Which lines of the data below include the string "menu"? Return each of them.

**EXERCISE DATA:**
---+---

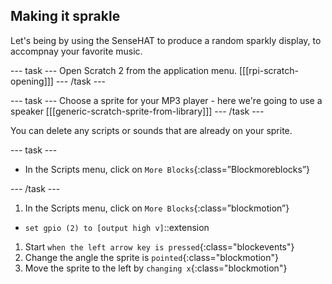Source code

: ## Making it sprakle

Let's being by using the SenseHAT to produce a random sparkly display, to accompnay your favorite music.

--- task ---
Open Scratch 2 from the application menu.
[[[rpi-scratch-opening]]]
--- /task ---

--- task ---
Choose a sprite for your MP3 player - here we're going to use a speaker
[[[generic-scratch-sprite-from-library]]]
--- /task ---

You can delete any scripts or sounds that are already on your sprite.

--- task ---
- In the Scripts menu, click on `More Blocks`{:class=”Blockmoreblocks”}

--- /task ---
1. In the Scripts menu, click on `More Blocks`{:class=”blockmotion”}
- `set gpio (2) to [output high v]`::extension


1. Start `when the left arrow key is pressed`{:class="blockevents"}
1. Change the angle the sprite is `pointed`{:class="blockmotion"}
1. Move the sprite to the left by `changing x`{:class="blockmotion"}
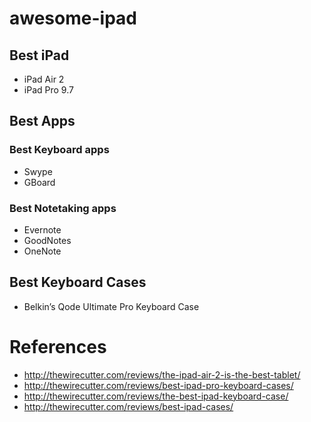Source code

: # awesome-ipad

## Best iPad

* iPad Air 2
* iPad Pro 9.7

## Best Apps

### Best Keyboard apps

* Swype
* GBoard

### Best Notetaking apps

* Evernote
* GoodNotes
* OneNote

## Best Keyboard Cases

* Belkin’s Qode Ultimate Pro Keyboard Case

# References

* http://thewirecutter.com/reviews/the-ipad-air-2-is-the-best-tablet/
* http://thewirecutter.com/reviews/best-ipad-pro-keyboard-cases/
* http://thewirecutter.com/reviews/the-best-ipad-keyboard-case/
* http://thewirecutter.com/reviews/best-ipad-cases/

---+---

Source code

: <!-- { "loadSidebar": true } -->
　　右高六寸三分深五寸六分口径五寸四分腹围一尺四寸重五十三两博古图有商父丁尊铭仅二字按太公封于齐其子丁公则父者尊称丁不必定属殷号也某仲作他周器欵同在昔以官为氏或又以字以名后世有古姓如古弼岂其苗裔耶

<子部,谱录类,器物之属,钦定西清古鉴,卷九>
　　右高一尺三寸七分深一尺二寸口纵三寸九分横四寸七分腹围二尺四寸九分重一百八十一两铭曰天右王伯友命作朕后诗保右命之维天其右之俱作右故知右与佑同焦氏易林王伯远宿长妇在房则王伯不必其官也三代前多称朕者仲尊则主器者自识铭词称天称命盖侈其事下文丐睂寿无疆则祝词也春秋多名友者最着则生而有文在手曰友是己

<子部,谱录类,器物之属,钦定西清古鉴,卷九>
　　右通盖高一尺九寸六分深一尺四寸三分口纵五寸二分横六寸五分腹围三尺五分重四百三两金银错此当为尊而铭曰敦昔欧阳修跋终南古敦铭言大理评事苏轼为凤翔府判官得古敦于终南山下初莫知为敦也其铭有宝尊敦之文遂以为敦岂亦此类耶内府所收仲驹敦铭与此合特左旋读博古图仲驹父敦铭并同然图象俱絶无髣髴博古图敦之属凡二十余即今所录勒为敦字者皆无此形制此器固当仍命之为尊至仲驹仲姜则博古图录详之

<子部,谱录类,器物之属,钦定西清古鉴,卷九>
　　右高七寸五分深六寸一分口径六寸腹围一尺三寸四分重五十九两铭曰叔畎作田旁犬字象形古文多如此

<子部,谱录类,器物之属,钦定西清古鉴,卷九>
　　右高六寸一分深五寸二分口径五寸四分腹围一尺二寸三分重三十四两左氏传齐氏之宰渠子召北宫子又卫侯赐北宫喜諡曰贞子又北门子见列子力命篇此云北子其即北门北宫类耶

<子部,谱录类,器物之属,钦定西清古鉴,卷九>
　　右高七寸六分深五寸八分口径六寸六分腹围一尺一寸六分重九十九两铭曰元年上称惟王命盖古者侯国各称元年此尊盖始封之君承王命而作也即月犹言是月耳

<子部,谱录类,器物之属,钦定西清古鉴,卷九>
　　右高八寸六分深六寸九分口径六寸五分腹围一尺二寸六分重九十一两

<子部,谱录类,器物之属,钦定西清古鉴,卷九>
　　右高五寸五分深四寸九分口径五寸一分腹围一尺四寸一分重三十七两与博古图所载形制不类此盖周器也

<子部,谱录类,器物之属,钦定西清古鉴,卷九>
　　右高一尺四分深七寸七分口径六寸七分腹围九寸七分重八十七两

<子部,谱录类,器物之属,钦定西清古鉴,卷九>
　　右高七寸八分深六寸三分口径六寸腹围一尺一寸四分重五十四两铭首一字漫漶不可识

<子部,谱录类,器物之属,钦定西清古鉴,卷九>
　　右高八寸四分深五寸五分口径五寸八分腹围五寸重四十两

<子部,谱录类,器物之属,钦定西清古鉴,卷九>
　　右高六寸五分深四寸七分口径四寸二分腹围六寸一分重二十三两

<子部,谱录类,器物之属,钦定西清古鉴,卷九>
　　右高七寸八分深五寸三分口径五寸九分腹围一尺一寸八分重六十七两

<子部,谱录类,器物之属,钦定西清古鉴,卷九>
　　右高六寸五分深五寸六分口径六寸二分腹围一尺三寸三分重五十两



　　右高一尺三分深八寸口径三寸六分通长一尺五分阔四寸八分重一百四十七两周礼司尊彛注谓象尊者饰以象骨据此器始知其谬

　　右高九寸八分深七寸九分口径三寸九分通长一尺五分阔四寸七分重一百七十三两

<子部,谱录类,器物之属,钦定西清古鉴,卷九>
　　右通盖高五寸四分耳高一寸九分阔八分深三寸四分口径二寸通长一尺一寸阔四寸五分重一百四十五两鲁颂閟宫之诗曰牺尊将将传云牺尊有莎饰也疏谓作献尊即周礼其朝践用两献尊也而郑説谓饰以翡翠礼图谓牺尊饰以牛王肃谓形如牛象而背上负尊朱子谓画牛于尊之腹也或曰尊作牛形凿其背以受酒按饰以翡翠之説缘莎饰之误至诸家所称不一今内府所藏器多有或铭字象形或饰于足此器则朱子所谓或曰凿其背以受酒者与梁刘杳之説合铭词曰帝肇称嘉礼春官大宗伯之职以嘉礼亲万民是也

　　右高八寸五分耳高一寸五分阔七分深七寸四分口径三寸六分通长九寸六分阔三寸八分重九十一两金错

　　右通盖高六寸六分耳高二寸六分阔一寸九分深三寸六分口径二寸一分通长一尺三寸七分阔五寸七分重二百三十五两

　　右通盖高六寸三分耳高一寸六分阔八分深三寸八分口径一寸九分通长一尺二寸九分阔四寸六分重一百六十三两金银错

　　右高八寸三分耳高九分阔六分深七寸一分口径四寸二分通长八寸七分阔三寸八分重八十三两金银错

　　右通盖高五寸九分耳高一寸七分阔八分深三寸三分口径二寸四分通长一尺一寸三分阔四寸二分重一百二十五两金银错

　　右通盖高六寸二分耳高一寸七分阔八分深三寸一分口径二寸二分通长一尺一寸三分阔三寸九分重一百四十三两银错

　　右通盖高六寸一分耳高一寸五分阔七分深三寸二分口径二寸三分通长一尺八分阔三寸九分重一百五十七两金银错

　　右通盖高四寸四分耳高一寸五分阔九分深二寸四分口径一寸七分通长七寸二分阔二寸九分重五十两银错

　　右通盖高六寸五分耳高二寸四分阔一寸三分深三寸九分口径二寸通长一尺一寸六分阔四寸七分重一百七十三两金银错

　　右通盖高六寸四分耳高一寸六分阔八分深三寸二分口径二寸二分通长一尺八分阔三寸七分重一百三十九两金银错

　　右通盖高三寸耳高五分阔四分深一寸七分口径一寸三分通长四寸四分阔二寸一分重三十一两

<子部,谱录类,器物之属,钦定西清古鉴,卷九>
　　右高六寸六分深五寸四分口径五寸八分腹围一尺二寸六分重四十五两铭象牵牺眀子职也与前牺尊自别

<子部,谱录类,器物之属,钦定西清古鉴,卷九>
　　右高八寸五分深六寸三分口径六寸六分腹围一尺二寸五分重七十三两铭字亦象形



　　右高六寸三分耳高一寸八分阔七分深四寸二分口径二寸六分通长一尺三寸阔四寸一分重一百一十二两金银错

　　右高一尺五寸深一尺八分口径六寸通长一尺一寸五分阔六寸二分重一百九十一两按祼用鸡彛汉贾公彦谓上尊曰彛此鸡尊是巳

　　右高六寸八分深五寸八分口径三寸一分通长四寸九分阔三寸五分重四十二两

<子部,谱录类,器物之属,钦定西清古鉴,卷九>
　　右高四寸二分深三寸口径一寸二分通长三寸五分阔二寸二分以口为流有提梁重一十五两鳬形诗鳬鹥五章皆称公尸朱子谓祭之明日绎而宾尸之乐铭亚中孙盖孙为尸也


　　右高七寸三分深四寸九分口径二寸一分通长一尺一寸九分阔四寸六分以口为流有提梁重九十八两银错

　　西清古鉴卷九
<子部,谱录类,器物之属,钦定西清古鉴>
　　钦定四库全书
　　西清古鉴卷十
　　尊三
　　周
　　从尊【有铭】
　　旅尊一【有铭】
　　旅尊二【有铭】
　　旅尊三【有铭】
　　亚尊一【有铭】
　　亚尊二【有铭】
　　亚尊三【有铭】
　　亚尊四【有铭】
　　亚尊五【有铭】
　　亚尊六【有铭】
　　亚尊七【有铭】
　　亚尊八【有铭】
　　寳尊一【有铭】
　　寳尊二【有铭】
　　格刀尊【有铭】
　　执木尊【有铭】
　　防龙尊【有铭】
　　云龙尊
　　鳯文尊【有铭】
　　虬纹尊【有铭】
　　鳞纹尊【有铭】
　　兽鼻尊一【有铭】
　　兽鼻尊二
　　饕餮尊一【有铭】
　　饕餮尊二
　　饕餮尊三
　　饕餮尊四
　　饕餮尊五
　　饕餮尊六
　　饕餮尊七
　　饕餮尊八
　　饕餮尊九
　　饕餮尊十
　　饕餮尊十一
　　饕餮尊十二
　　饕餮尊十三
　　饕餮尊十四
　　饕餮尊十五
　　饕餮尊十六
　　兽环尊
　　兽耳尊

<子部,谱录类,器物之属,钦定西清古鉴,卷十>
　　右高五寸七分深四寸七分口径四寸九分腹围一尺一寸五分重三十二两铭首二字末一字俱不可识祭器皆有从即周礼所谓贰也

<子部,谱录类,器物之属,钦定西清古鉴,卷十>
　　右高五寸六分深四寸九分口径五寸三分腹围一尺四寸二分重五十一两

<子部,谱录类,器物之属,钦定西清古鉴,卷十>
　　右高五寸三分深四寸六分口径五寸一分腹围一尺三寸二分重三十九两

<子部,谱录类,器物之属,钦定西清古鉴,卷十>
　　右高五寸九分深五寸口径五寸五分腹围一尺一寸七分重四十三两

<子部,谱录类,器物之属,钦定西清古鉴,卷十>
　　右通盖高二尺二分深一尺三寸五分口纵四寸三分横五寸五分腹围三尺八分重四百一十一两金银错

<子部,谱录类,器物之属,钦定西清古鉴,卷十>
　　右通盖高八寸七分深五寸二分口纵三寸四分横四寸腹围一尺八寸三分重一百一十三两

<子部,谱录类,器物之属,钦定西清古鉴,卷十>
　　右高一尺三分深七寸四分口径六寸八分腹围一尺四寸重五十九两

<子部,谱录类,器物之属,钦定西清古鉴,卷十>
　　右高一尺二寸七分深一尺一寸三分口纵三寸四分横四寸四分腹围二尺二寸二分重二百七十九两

---+---

**OUTPUT OF THE EXERCISE:**
Open Scratch 2 from the application menu.
- In the Scripts menu, click on `More Blocks`{:class=”Blockmoreblocks”}
1. In the Scripts menu, click on `More Blocks`{:class=”blockmotion”}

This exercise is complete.